┌─ Data for processing

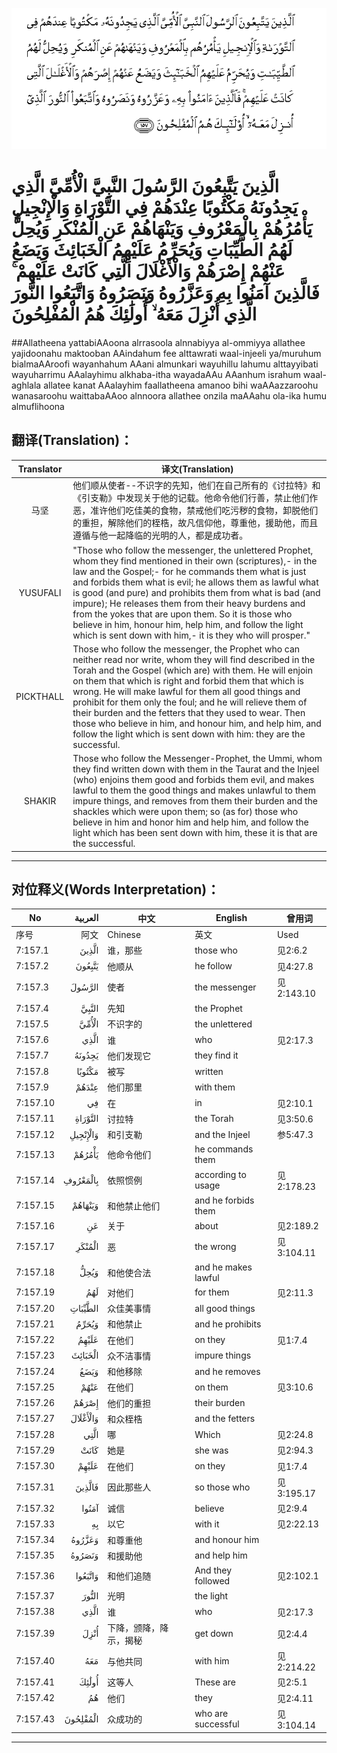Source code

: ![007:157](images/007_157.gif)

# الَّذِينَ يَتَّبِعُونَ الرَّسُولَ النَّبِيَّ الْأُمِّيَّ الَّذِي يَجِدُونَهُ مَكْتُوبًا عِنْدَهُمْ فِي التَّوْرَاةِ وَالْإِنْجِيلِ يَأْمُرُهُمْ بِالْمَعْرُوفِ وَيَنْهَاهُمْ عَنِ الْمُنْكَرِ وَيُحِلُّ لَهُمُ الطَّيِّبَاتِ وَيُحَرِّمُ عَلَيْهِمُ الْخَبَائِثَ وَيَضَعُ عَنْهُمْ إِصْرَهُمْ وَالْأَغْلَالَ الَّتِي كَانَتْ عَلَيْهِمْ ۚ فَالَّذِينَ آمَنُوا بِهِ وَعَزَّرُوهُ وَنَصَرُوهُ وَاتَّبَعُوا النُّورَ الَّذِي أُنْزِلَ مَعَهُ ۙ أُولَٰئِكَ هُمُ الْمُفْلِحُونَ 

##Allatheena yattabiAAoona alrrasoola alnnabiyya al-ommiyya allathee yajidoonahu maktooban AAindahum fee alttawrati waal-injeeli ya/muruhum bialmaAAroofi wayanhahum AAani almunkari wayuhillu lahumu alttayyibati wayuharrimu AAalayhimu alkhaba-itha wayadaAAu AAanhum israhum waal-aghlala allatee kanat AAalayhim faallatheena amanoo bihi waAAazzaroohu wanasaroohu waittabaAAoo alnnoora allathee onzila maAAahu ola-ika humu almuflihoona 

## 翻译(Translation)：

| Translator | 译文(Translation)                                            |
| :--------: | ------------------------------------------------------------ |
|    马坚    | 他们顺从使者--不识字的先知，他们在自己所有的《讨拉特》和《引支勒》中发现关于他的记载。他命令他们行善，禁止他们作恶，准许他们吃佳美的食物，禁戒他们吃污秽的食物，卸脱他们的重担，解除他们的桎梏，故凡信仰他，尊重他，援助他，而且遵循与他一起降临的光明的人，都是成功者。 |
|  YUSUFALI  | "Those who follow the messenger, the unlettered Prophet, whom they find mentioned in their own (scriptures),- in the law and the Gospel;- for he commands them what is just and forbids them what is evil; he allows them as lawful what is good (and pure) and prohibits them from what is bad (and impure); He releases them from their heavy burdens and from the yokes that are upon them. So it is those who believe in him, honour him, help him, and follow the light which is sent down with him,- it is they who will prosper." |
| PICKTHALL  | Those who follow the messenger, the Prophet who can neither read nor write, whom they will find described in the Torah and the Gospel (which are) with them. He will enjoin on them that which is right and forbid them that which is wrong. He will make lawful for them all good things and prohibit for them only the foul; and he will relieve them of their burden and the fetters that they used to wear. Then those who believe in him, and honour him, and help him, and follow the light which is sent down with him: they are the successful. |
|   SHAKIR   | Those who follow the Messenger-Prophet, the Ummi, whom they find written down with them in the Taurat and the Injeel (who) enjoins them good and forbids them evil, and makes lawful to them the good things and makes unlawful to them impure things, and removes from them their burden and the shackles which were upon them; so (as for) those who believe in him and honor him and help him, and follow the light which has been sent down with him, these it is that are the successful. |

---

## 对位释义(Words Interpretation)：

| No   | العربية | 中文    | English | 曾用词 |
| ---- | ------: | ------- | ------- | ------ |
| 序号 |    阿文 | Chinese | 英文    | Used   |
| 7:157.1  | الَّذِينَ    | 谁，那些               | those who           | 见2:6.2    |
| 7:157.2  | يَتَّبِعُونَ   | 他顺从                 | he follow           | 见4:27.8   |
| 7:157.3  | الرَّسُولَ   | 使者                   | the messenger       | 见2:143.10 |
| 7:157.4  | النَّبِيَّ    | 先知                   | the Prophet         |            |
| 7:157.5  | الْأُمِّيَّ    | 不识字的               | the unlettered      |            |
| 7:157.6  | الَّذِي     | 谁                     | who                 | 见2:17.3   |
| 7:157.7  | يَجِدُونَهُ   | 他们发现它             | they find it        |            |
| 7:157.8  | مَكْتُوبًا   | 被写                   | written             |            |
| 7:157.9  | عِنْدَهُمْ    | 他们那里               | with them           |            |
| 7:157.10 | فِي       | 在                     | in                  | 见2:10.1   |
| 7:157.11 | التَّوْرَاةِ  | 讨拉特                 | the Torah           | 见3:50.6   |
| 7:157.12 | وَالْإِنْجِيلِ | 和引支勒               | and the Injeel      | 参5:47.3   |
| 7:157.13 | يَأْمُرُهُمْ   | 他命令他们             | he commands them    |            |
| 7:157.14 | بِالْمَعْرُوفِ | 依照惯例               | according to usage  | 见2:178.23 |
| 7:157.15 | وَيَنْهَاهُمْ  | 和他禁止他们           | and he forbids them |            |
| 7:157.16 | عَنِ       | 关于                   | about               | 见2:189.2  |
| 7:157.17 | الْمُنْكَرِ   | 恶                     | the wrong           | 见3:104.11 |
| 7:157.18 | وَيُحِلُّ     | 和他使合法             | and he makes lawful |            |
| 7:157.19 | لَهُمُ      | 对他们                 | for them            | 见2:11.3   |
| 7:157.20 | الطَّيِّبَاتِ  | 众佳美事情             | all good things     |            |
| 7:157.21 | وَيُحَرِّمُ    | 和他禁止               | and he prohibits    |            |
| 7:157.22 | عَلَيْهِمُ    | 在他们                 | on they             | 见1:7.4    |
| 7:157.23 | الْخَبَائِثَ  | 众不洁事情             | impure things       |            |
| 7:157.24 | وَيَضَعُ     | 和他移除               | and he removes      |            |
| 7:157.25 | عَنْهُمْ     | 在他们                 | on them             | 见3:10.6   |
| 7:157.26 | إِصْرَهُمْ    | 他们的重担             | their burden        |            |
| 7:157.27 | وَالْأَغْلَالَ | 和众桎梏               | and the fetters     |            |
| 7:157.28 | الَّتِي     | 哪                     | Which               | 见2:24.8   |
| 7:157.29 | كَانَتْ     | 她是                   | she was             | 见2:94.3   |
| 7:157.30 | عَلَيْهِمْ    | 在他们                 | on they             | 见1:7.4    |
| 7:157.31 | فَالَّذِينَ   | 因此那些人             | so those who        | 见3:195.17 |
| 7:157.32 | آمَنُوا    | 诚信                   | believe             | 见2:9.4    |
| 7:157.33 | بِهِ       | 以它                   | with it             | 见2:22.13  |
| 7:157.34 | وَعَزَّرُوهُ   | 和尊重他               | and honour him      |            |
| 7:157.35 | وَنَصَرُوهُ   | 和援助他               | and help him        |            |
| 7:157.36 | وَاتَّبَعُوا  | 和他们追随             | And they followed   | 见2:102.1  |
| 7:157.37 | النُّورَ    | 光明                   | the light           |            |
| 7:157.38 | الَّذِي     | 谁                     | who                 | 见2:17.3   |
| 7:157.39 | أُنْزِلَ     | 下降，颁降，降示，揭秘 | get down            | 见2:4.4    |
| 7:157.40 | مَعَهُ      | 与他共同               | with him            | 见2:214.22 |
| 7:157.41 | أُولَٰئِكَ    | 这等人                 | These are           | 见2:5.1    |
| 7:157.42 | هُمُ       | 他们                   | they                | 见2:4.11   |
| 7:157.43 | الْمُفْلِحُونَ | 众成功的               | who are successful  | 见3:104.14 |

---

└─

> **Brief**:
After dropping the pictures, please set down the lines from the beginning of the listing through the line containing "# الَّذِينَ يَتَّبِعُونَ", both included, exactly as they stand.

> **Reply to the exercise**:
Source code

: ![007:157](images/007_157.gif)

# الَّذِينَ يَتَّبِعُونَ الرَّسُولَ النَّبِيَّ الْأُمِّيَّ الَّذِي يَجِدُونَهُ مَكْتُوبًا عِنْدَهُمْ فِي التَّوْرَاةِ وَالْإِنْجِيلِ يَأْمُرُهُمْ بِالْمَعْرُوفِ وَيَنْهَاهُمْ عَنِ الْمُنْكَرِ وَيُحِلُّ لَهُمُ الطَّيِّبَاتِ وَيُحَرِّمُ عَلَيْهِمُ الْخَبَائِثَ وَيَضَعُ عَنْهُمْ إِصْرَهُمْ وَالْأَغْلَالَ الَّتِي كَانَتْ عَلَيْهِمْ ۚ فَالَّذِينَ آمَنُوا بِهِ وَعَزَّرُوهُ وَنَصَرُوهُ وَاتَّبَعُوا النُّورَ الَّذِي أُنْزِلَ مَعَهُ ۙ أُولَٰئِكَ هُمُ الْمُفْلِحُونَ 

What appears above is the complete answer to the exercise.